松元 廣行 隊員(79歳) 鹿児島営業所所属/勤務歴2年9カ月
2026年インタビュー当時
松元 廣行隊員(79歳) 鹿児島営業所所属 / 2年9カ月
鹿児島市内で交通誘導警備員として活躍する松元 廣行(まつもと ひろゆき)さん(79歳)。ダンプやトラックの運転手として長年現場を支え、数々の出稼ぎも経験してきた大ベテランです。
70代後半からスタートした警備の仕事も、気づけば2年9カ月。今ではすっかり仕事にも慣れ、愛車のバイクで鹿児島市内の現場を駆け巡る松元さんに、仕事のやりがいやシニア世代へのメッセージを伺いました。
1. トラック・ダンプ歴多数。出稼ぎの日々から警備の道へ
鹿児島の景色を長く見つめてきた松元さん。かつてはトラックやダンプカーの運転手として、長年ステアリングを握ってきました。 「昔は出稼ぎも多くてね。東京でダンプに乗ったり、北海道に行ったりと、色々なところへ行きましたよ。冬場になると仕事がなくなるから、あちこちへ出稼ぎに出ていたんです」
さまざまな現場や道路を知り尽くしていた松元さんですが、警備業界へ本格的に足を踏み入れたのは70代後半になってから。以前、別の会社で3ヶ月ほど交通誘導のアルバイトをした経験はありましたが、社員として働くようになったきっかけは「体調への配慮」だったと言います。 「身体の不調があった時でも、受け入れてくれたから。それで社員として入社することになりました。最初は2〜3ヶ月ほど指導を受けてね。山崎さんにも教えてもらいながら、一つずつ覚えていきました」
2. 「一番気をつけるのは歩行者」バイクで巡る市内の現場
現在、松元さんが担当するのは主に鹿児島市内の交通誘導です。移動の相棒は自家用車ではなく「バイク」。 「バイクで行ったほうが楽ですよ。さっと行けるからね。現場はほとんど街の中、近くの現場が多いです」
片側交互通行などの誘導を行う際、松元さんが現場で何よりも一番大切にしていることがあります。それは「歩行者優先」の意識です。 「やっぱり一番気をつけているのは『歩行者』ですね。車よりも、人間が先ですから」
現場では予期せぬ大変な日もあります。先日も、近くにあるスーパーの「5倍ポイントデー(1日と15日)」と重なり、周辺道路の交通量と歩行者が一気に跳ね上がったことがありました。 「1日と15日はポイント5倍で、スーパーの近くの通りは人がものすごく多くなるんです。車だけじゃなくて歩行者の誘導も一緒にやらなきゃいけないから、あの日はたまたま大変でしたね(笑)」
高速道路やトンネルの現場に入った経験もあり、「スピードが出ているからやっぱり怖かったですね」と振り返る松元さん。そうした緊張感のある現場を一つひとつ経験し、1年ほどかけてじっくりと要領を掴んでいきました。

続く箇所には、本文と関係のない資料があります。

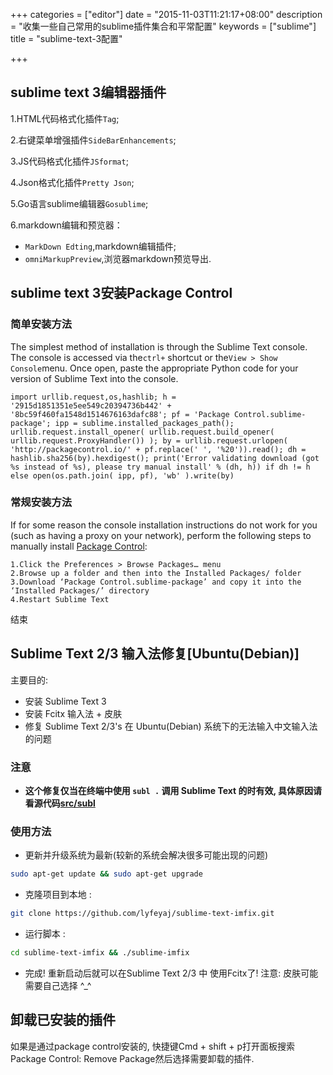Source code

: +++
categories = ["editor"]
date = "2015-11-03T11:21:17+08:00"
description = "收集一些自己常用的sublime插件集合和平常配置"
keywords = ["sublime"]
title = "sublime-text-3配置"

+++

## sublime text 3编辑器插件

1.HTML代码格式化插件`Tag`;

2.右键菜单增强插件`SideBarEnhancements`;

3.JS代码格式化插件`JSformat`;

4.Json格式化插件`Pretty Json`;

5.Go语言sublime编辑器`Gosublime`;

6.markdown编辑和预览器：  

+ `MarkDown Edting`,markdown编辑插件;  
+ `omniMarkupPreview`,浏览器markdown预览导出.

## sublime text 3安装Package Control

### 简单安装方法

The simplest method of installation is through the Sublime Text console. The console is accessed via the`ctrl+` shortcut or the`View > Show Console`menu. Once open, paste the appropriate Python code for your version of Sublime Text into the console.
```
import urllib.request,os,hashlib; h = '2915d1851351e5ee549c20394736b442' + '8bc59f460fa1548d1514676163dafc88'; pf = 'Package Control.sublime-package'; ipp = sublime.installed_packages_path(); urllib.request.install_opener( urllib.request.build_opener( urllib.request.ProxyHandler()) ); by = urllib.request.urlopen( 'http://packagecontrol.io/' + pf.replace(' ', '%20')).read(); dh = hashlib.sha256(by).hexdigest(); print('Error validating download (got %s instead of %s), please try manual install' % (dh, h)) if dh != h else open(os.path.join( ipp, pf), 'wb' ).write(by)
```
### 常规安装方法

If for some reason the console installation instructions do not work for you (such as having a proxy on your network), perform the following steps to manually install [Package Control](https://packagecontrol.io/Package%20Control.sublime-package):
```
1.Click the Preferences > Browse Packages… menu
2.Browse up a folder and then into the Installed Packages/ folder
3.Download ‘Package Control.sublime-package’ and copy it into the ‘Installed Packages/’ directory
4.Restart Sublime Text
```
结束  

## Sublime Text 2/3 输入法修复[Ubuntu(Debian)]

主要目的:

+ 安装 Sublime Text 3
+ 安装 Fcitx 输入法 + 皮肤
+ 修复 Sublime Text 2/3's 在 Ubuntu(Debian) 系统下的无法输入中文输入法的问题

### **注意**

+ **这个修复仅当在终端中使用 `subl .` 调用 Sublime Text 的时有效, 具体原因请看源代码[src/subl](https://github.com/lyfeyaj/sublime-text-imfix/blob/master/src/subl)**

### 使用方法 ###

+ 更新并升级系统为最新(较新的系统会解决很多可能出现的问题)

```bash
sudo apt-get update && sudo apt-get upgrade
```

+ 克隆项目到本地 : 

```bash
git clone https://github.com/lyfeyaj/sublime-text-imfix.git
```

+ 运行脚本 : 

```bash
cd sublime-text-imfix && ./sublime-imfix
```

+ 完成! 重新启动后就可以在Sublime Text 2/3 中 使用Fcitx了! 注意: 皮肤可能需要自己选择 ^_^

## 卸载已安装的插件

如果是通过package control安装的, 快捷键Cmd + shift + p打开面板搜索Package Control: Remove Package然后选择需要卸载的插件.
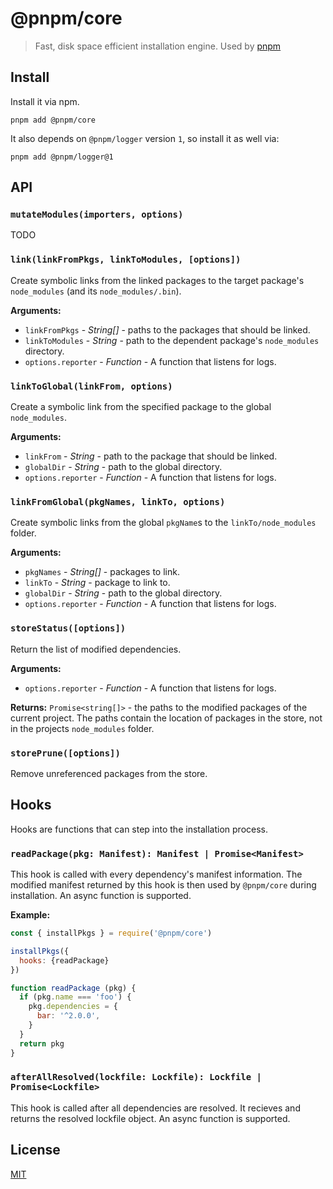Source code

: # @pnpm/core

> Fast, disk space efficient installation engine. Used by [pnpm](https://github.com/pnpm/pnpm)

## Install

Install it via npm.

```
pnpm add @pnpm/core
```

It also depends on `@pnpm/logger` version `1`, so install it as well via:

```
pnpm add @pnpm/logger@1
```

## API

### `mutateModules(importers, options)`

TODO

### `link(linkFromPkgs, linkToModules, [options])`

Create symbolic links from the linked packages to the target package's `node_modules` (and its `node_modules/.bin`).

**Arguments:**

* `linkFromPkgs` - *String[]* - paths to the packages that should be linked.
* `linkToModules` - *String* - path to the dependent package's `node_modules` directory.
* `options.reporter` - *Function* - A function that listens for logs.

### `linkToGlobal(linkFrom, options)`

Create a symbolic link from the specified package to the global `node_modules`.

**Arguments:**

* `linkFrom` - *String* - path to the package that should be linked.
* `globalDir` - *String* - path to the global directory.
* `options.reporter` - *Function* - A function that listens for logs.

### `linkFromGlobal(pkgNames, linkTo, options)`

Create symbolic links from the global `pkgName`s to the `linkTo/node_modules` folder.

**Arguments:**

* `pkgNames` - *String[]* - packages to link.
* `linkTo` - *String* - package to link to.
* `globalDir` - *String* - path to the global directory.
* `options.reporter` - *Function* - A function that listens for logs.

### `storeStatus([options])`

Return the list of modified dependencies.

**Arguments:**

* `options.reporter` - *Function* - A function that listens for logs.

**Returns:** `Promise<string[]>` - the paths to the modified packages of the current project. The paths contain the location of packages in the store,
not in the projects `node_modules` folder.

### `storePrune([options])`

Remove unreferenced packages from the store.

## Hooks

Hooks are functions that can step into the installation process.

### `readPackage(pkg: Manifest): Manifest | Promise<Manifest>`

This hook is called with every dependency's manifest information.
The modified manifest returned by this hook is then used by `@pnpm/core` during installation.
An async function is supported.

**Example:**

```js
const { installPkgs } = require('@pnpm/core')

installPkgs({
  hooks: {readPackage}
})

function readPackage (pkg) {
  if (pkg.name === 'foo') {
    pkg.dependencies = {
      bar: '^2.0.0',
    }
  }
  return pkg
}
```

### `afterAllResolved(lockfile: Lockfile): Lockfile | Promise<Lockfile>`

This hook is called after all dependencies are resolved. It recieves and returns the resolved lockfile object.
An async function is supported.

## License

[MIT](LICENSE)
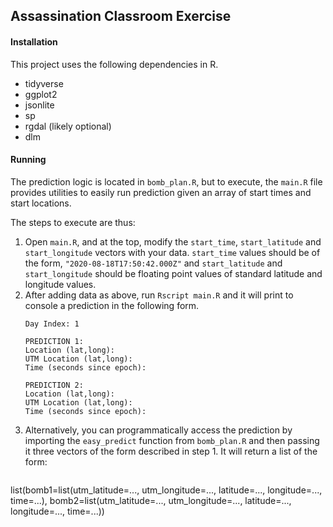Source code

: ## Assassination Classroom Exercise

#### Installation

This project uses the following dependencies in R.

* tidyverse
* ggplot2
* jsonlite
* sp
* rgdal (likely optional)
* dlm

#### Running

The prediction logic is located in `bomb_plan.R`, but to execute, the `main.R`
file provides utilities to easily run prediction given an array of start times
and start locations.

The steps to execute are thus:

1. Open `main.R`, and at the top, modify the `start_time`, `start_latitude` and
   `start_longitude` vectors with your data. `start_time` values should be of the form, 
   `"2020-08-18T17:50:42.000Z"` and `start_latitude` and `start_longitude`
   should be floating point values of standard latitude and longitude values.
2. After adding data as above, run `Rscript main.R` and it will print to console a
   prediction in the following form.
   ```
   Day Index: 1

   PREDICTION 1:
   Location (lat,long):
   UTM Location (lat,long):
   Time (seconds since epoch):

   PREDICTION 2:
   Location (lat,long):
   UTM Location (lat,long):
   Time (seconds since epoch):
   ```
3. Alternatively, you can programmatically access the prediction by importing
   the `easy_predict` function from `bomb_plan.R` and then passing it three
   vectors of the form described in step 1. It will return a list of the form:
   ```
list(bomb1=list(utm_latitude=..., utm_longitude=...,
								latitude=..., longitude=...,
                time=...),
		 bomb2=list(utm_latitude=..., utm_longitude=...,
								latitude=..., longitude=...,
                time=...))
   ```
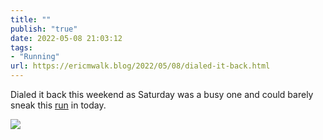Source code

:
 ```yaml
---
title: ""
publish: "true"
date: 2022-05-08 21:03:12
tags:
- "Running"
url: https://ericmwalk.blog/2022/05/08/dialed-it-back.html
---
```

Dialed it back this weekend as Saturday was a busy one and could barely sneak this [run](http://www.strava.com/activities/7110838918) in today.


![](https://ericmwalk.blog/uploads/2022/dec7695031.jpg)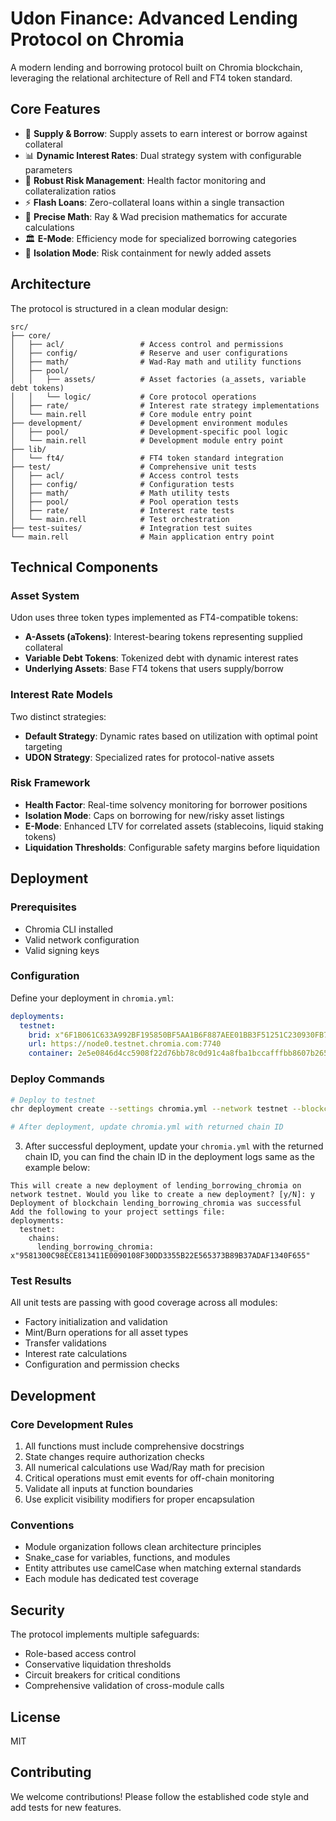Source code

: # Udon Finance: Advanced Lending Protocol on Chromia

A modern lending and borrowing protocol built on Chromia blockchain, leveraging the relational architecture of Rell and FT4 token standard.

## Core Features

- 🏦 **Supply & Borrow**: Supply assets to earn interest or borrow against collateral
- 📊 **Dynamic Interest Rates**: Dual strategy system with configurable parameters
- 🔐 **Robust Risk Management**: Health factor monitoring and collateralization ratios
- ⚡ **Flash Loans**: Zero-collateral loans within a single transaction
- 🧮 **Precise Math**: Ray & Wad precision mathematics for accurate calculations
- 🏛️ **E-Mode**: Efficiency mode for specialized borrowing categories
- 🔄 **Isolation Mode**: Risk containment for newly added assets

## Architecture

The protocol is structured in a clean modular design:

```
src/
├── core/
│   ├── acl/                 # Access control and permissions
│   ├── config/              # Reserve and user configurations
│   ├── math/                # Wad-Ray math and utility functions
│   ├── pool/
│   │   ├── assets/          # Asset factories (a_assets, variable debt tokens)
│   │   └── logic/           # Core protocol operations
│   ├── rate/                # Interest rate strategy implementations
│   └── main.rell            # Core module entry point
├── development/             # Development environment modules
│   ├── pool/                # Development-specific pool logic
│   └── main.rell            # Development module entry point
├── lib/
│   └── ft4/                 # FT4 token standard integration
├── test/                    # Comprehensive unit tests
│   ├── acl/                 # Access control tests
│   ├── config/              # Configuration tests
│   ├── math/                # Math utility tests
│   ├── pool/                # Pool operation tests
│   ├── rate/                # Interest rate tests
│   └── main.rell            # Test orchestration
├── test-suites/             # Integration test suites
└── main.rell                # Main application entry point
```

## Technical Components

### Asset System

Udon uses three token types implemented as FT4-compatible tokens:
- **A-Assets (aTokens)**: Interest-bearing tokens representing supplied collateral
- **Variable Debt Tokens**: Tokenized debt with dynamic interest rates
- **Underlying Assets**: Base FT4 tokens that users supply/borrow

### Interest Rate Models

Two distinct strategies:
- **Default Strategy**: Dynamic rates based on utilization with optimal point targeting
- **UDON Strategy**: Specialized rates for protocol-native assets

### Risk Framework

- **Health Factor**: Real-time solvency monitoring for borrower positions
- **Isolation Mode**: Caps on borrowing for new/risky asset listings
- **E-Mode**: Enhanced LTV for correlated assets (stablecoins, liquid staking tokens)
- **Liquidation Thresholds**: Configurable safety margins before liquidation

## Deployment

### Prerequisites
- Chromia CLI installed
- Valid network configuration
- Valid signing keys

### Configuration

Define your deployment in `chromia.yml`:

```yaml
deployments:
  testnet:
    brid: x"6F1B061C633A992BF195850BF5AA1B6F887AEE01BB3F51251C230930FB792A92"
    url: https://node0.testnet.chromia.com:7740
    container: 2e5e0846d4cc5908f22d76bb78c0d91c4a8fba1bccafffbb8607b265055d6a8a
```

### Deploy Commands

```bash
# Deploy to testnet
chr deployment create --settings chromia.yml --network testnet --blockchain udon_finance

# After deployment, update chromia.yml with returned chain ID
```

3. After successful deployment, update your `chromia.yml` with the returned chain ID, you can find the chain ID in the deployment logs same as the example below:
```shell
This will create a new deployment of lending_borrowing_chromia on network testnet. Would you like to create a new deployment? [y/N]: y
Deployment of blockchain lending_borrowing_chromia was successful
Add the following to your project settings file:
deployments:
  testnet:
    chains:
      lending_borrowing_chromia: x"9581300C98ECE813411E0090108F30DD3355B22E565373B89B37ADAF1340F655"
```

### Test Results
All unit tests are passing with good coverage across all modules:
- Factory initialization and validation
- Mint/Burn operations for all asset types
- Transfer validations
- Interest rate calculations
- Configuration and permission checks

## Development

### Core Development Rules

1. All functions must include comprehensive docstrings
2. State changes require authorization checks
3. All numerical calculations use Wad/Ray math for precision
4. Critical operations must emit events for off-chain monitoring
5. Validate all inputs at function boundaries
6. Use explicit visibility modifiers for proper encapsulation

### Conventions

- Module organization follows clean architecture principles
- Snake_case for variables, functions, and modules
- Entity attributes use camelCase when matching external standards
- Each module has dedicated test coverage

## Security

The protocol implements multiple safeguards:
- Role-based access control
- Conservative liquidation thresholds
- Circuit breakers for critical conditions
- Comprehensive validation of cross-module calls

## License

MIT

## Contributing

We welcome contributions! Please follow the established code style and add tests for new features.

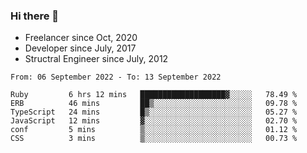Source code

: ### Hi there 👋

- Freelancer since Oct, 2020
- Developer since July, 2017
- Structral Engineer since July, 2012

<!--START_SECTION:waka-->

```text
From: 06 September 2022 - To: 13 September 2022

Ruby         6 hrs 12 mins   ███████████████████▓░░░░░   78.49 %
ERB          46 mins         ██▒░░░░░░░░░░░░░░░░░░░░░░   09.78 %
TypeScript   24 mins         █▒░░░░░░░░░░░░░░░░░░░░░░░   05.27 %
JavaScript   12 mins         ▓░░░░░░░░░░░░░░░░░░░░░░░░   02.70 %
conf         5 mins          ▒░░░░░░░░░░░░░░░░░░░░░░░░   01.12 %
CSS          3 mins          ▒░░░░░░░░░░░░░░░░░░░░░░░░   00.73 %
```

<!--END_SECTION:waka-->
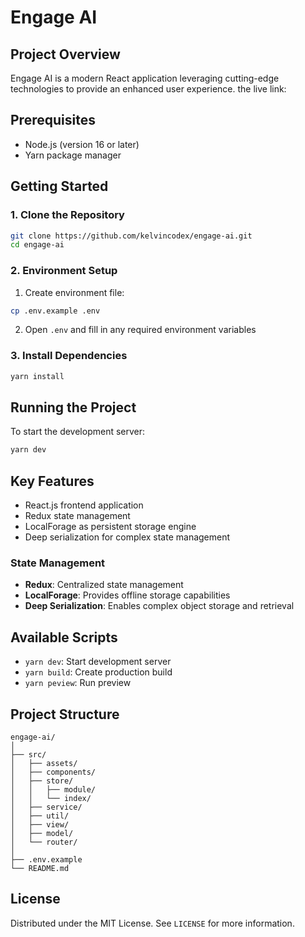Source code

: # Engage AI

## Project Overview

Engage AI is a modern React application leveraging cutting-edge technologies to provide an enhanced user experience.
the live link: 
## Prerequisites

- Node.js (version 16 or later)
- Yarn package manager

## Getting Started

### 1. Clone the Repository

```bash
git clone https://github.com/kelvincodex/engage-ai.git
cd engage-ai
```

### 2. Environment Setup

1. Create environment file:
```bash
cp .env.example .env
```

2. Open `.env` and fill in any required environment variables

### 3. Install Dependencies

```bash
yarn install
```

## Running the Project

To start the development server:

```bash
yarn dev
```

## Key Features

- React.js frontend application
- Redux state management
- LocalForage as persistent storage engine
- Deep serialization for complex state management

### State Management

- **Redux**: Centralized state management
- **LocalForage**: Provides offline storage capabilities
- **Deep Serialization**: Enables complex object storage and retrieval

## Available Scripts

- `yarn dev`: Start development server
- `yarn build`: Create production build
- `yarn peview`: Run preview

## Project Structure

```
engage-ai/
│
├── src/
│   ├── assets/
│   ├── components/
│   ├── store/
│   │   ├── module/
│   │   └── index/
│   ├── service/
│   ├── util/
│   ├── view/
│   ├── model/
│   └── router/
│
├── .env.example
└── README.md
```

## License

Distributed under the MIT License. See `LICENSE` for more information.
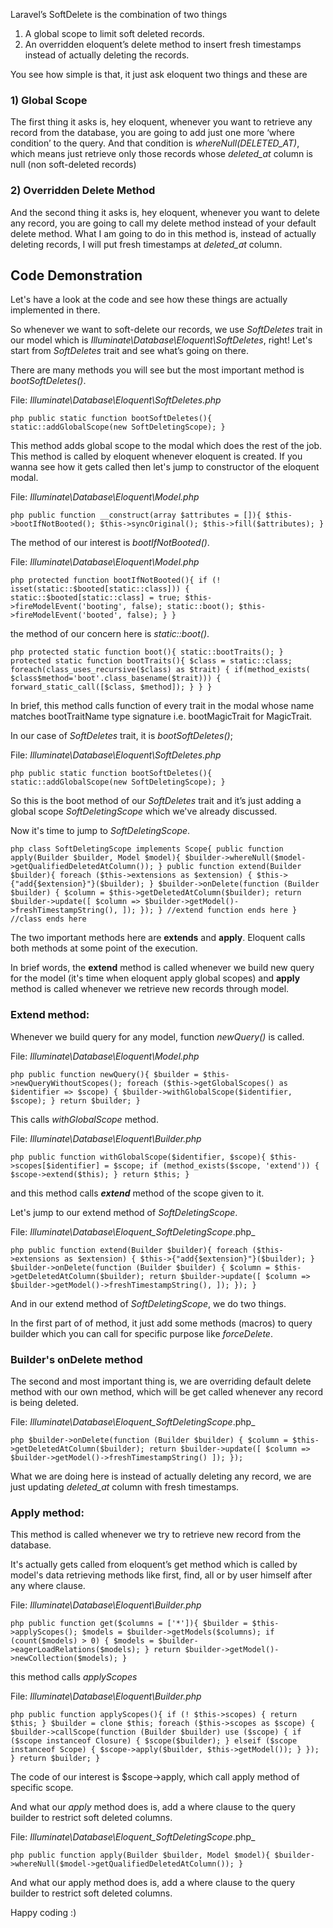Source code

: Laravel’s SoftDelete is the combination of two things 

1.  A global scope to limit soft deleted records.
2.  An overridden eloquent’s delete method to insert fresh timestamps instead of actually deleting the records.

You see how simple is that, it just ask eloquent two things and these are

### 1) Global Scope

The first thing it asks is, hey eloquent, whenever you want to retrieve any record from the database, you are going to add just one more ‘where condition’ to the query. And that condition is _whereNull(DELETED_AT)_, which means just retrieve only those records whose _deleted_at_ column is null (non soft-deleted records)

### 2) Overridden Delete Method

And the second thing it asks is, hey eloquent, whenever you want to delete any record, you are going to call my delete method instead of your default delete method. What I am going to do in this method is, instead of actually deleting records, I will put fresh timestamps at _deleted_at_ column.

## Code Demonstration

Let's have a look at the code and see how these things are actually implemented in there.

So whenever we want to soft-delete our records, we use _SoftDeletes_ trait in our model which is _Illuminate\Database\Eloquent\SoftDeletes_, right! Let's start from _SoftDeletes_ trait and see what’s going on there.

There are many methods you will see but the most important method is _bootSoftDeletes()_.

File: _Illuminate\Database\Eloquent\SoftDeletes.php_

```php public static function bootSoftDeletes(){ static::addGlobalScope(new SoftDeletingScope); } ```

This method adds global scope to the modal which does the rest of the job. This method is called by eloquent whenever eloquent is created. If you wanna see how it gets called then let's jump to constructor of the eloquent modal.

File: _Illuminate\Database\Eloquent\Model.php_

```php public function __construct(array $attributes = []){ $this->bootIfNotBooted(); $this->syncOriginal(); $this->fill($attributes); } ```

The method of our interest is _bootIfNotBooted()_.

File: _Illuminate\Database\Eloquent\Model.php_

```php protected function bootIfNotBooted(){ if (! isset(static::$booted[static::class])) { static::$booted[static::class] = true; $this->fireModelEvent('booting', false); static::boot(); $this->fireModelEvent('booted', false); } } ```

the method of our concern here is _static::boot()_.

```php protected static function boot(){ static::bootTraits(); } protected static function bootTraits(){ $class = static::class; foreach(class_uses_recursive($class) as $trait) { if(method_exists( $class$method='boot'.class_basename($trait))) { forward_static_call([$class, $method]); } } } ```

In brief, this method calls function of every trait in the modal whose name matches bootTraitName type signature i.e. bootMagicTrait for MagicTrait.

In our case of _SoftDeletes_ trait, it is _bootSoftDeletes()_;

File: _Illuminate\Database\Eloquent\SoftDeletes.php_

```php public static function bootSoftDeletes(){ static::addGlobalScope(new SoftDeletingScope); } ```

So this is the boot method of our _SoftDeletes_ trait and it’s just adding a global scope _SoftDeletingScope_ which we've already discussed.

Now it's time to jump to _SoftDeletingScope_.

```php class SoftDeletingScope implements Scope{ public function apply(Builder $builder, Model $model){ $builder->whereNull($model->getQualifiedDeletedAtColumn()); } public function extend(Builder $builder){ foreach ($this->extensions as $extension) { $this->{"add{$extension}"}($builder); } $builder->onDelete(function (Builder $builder) { $column = $this->getDeletedAtColumn($builder); return $builder->update([ $column => $builder->getModel()->freshTimestampString(), ]); }); } //extend function ends here } //class ends here ```

The two important methods here are **extends** and **apply**. Eloquent calls both methods at some point of the execution. 

In brief words, the **extend** method is called whenever we build new query for the model (it's time when eloquent apply global scopes) and **apply** method is called whenever we retrieve new records through model.

### **Extend method:**

Whenever we build query for any model, function _newQuery()_ is called.

File: _Illuminate\Database\Eloquent\Model.php_

```php public function newQuery(){ $builder = $this->newQueryWithoutScopes(); foreach ($this->getGlobalScopes() as $identifier => $scope) { $builder->withGlobalScope($identifier, $scope); } return $builder; } ```

This calls _withGlobalScope_ method.

File: _Illuminate\Database\Eloquent\Builder.php_

```php public function withGlobalScope($identifier, $scope){ $this->scopes[$identifier] = $scope; if (method_exists($scope, 'extend')) { $scope->extend($this); } return $this; } ```

and this method calls **_extend_** method of the scope given to it. 

Let's jump to our extend method of _SoftDeletingScope_.

File: _Illuminate\Database\Eloquent\_SoftDeletingScope_.php_

```php public function extend(Builder $builder){ foreach ($this->extensions as $extension) { $this->{"add{$extension}"}($builder); } $builder->onDelete(function (Builder $builder) { $column = $this->getDeletedAtColumn($builder); return $builder->update([ $column => $builder->getModel()->freshTimestampString(), ]); }); } ```

And in our extend method of _SoftDeletingScope_, we do two things. 

In the first part of of method, it just add some methods (macros) to query builder which you can call for specific purpose like _forceDelete_.

### Builder's onDelete method

The second and most important thing is, we are overriding default delete method with our own method, which will be get called whenever any record is being deleted.

File: _Illuminate\Database\Eloquent\_SoftDeletingScope_.php_

```php $builder->onDelete(function (Builder $builder) { $column = $this->getDeletedAtColumn($builder); return $builder->update([ $column => $builder->getModel()->freshTimestampString() ]); }); ```

What we are doing here is instead of actually deleting any record, we are just updating _deleted_at_ column with fresh timestamps. 

### Apply method: 

This method is called whenever we try to retrieve new record from the database.

It's actually gets called from eloquent’s get method which is called by model's data retrieving methods like first, find, all or by user himself after any where clause.

File: _Illuminate\Database\Eloquent\Builder.php_

```php public function get($columns = ['*']){ $builder = $this->applyScopes(); $models = $builder->getModels($columns); if (count($models) > 0) { $models = $builder->eagerLoadRelations($models); } return $builder->getModel()->newCollection($models); } ```

this method calls _applyScopes_

File: _Illuminate\Database\Eloquent\Builder.php_

```php public function applyScopes(){ if (! $this->scopes) { return $this; } $builder = clone $this; foreach ($this->scopes as $scope) { $builder->callScope(function (Builder $builder) use ($scope) { if ($scope instanceof Closure) { $scope($builder); } elseif ($scope instanceof Scope) { $scope->apply($builder, $this->getModel()); } }); } return $builder; } ```

The code of our interest is $scope->apply, which call apply method of specific scope.

And what our _apply_ method does is, add a where clause to the query builder to restrict soft deleted columns.

File: _Illuminate\Database\Eloquent\_SoftDeletingScope_.php_

```php public function apply(Builder $builder, Model $model){ $builder->whereNull($model->getQualifiedDeletedAtColumn()); } ```

And what our apply method does is, add a where clause to the query builder to restrict soft deleted columns.

Happy coding :)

3. 「事務所を出たら気楽」無理せず自分らしく働く秘訣
夏の暑さが厳しく、時には40℃近くにもなる現場。それでも松元さんは、しっかりとお茶を飲んで水分を補給しながら、長年の経験で培った体力で乗り切っています。 「昔に比べたら定年後もこうやって休みをしっかり取りながら働けているので、全然大丈夫ですよ。暑さも寒さも、一応慣れていますからね」
そんな松元さんに仕事のやりがいを尋ねると、照れくさそうに笑いながら警備員ならではの魅力を教えてくれました。 「事務所を出たら気楽なもんですよ。自分のペースで集中できますから。気楽にやれるのがいいところですね」
4. シニアの仲間へ「慣れれば誰でもできるようになる」
79歳にして現場の第一線で活躍し続ける松元さん。これから警備業界へ一歩を踏み出そうと考えているシニア世代の仲間へ向けて、最後にこんな温かいアドバイスを送ってくれました。
「最初はいろいろ覚えることもあるけれど、慣れれば誰でもできるようになりますよ。少しずつ要領が分かってくれば大丈夫。気楽な気持ちで、挑戦してみてほしいですね」
長年の経験と飾らない人柄で、今日も鹿児島の街角で人々の安全を静かに見守り続けています。